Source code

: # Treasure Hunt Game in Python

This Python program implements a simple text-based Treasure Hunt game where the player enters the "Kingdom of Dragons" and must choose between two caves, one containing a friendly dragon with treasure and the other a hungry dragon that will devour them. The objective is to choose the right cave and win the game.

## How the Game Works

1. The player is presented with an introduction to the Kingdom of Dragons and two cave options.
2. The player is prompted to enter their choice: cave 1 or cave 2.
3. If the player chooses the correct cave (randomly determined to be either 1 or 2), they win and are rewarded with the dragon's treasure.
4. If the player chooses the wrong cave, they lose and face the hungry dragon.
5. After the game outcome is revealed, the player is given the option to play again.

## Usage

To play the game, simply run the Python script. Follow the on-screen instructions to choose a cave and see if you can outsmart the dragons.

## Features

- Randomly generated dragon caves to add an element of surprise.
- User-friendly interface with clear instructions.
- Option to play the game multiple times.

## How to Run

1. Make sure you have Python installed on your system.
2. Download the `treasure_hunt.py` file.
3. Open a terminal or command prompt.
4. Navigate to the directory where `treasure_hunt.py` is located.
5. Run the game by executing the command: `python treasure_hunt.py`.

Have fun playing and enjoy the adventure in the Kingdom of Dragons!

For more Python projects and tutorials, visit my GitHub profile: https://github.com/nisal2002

# [Task prompt]
Wherever the string "friendly" appears in a line above, copy that line.

# [Result of the exercise]
This Python program implements a simple text-based Treasure Hunt game where the player enters the "Kingdom of Dragons" and must choose between two caves, one containing a friendly dragon with treasure and the other a hungry dragon that will devour them. The objective is to choose the right cave and win the game.
- User-friendly interface with clear instructions.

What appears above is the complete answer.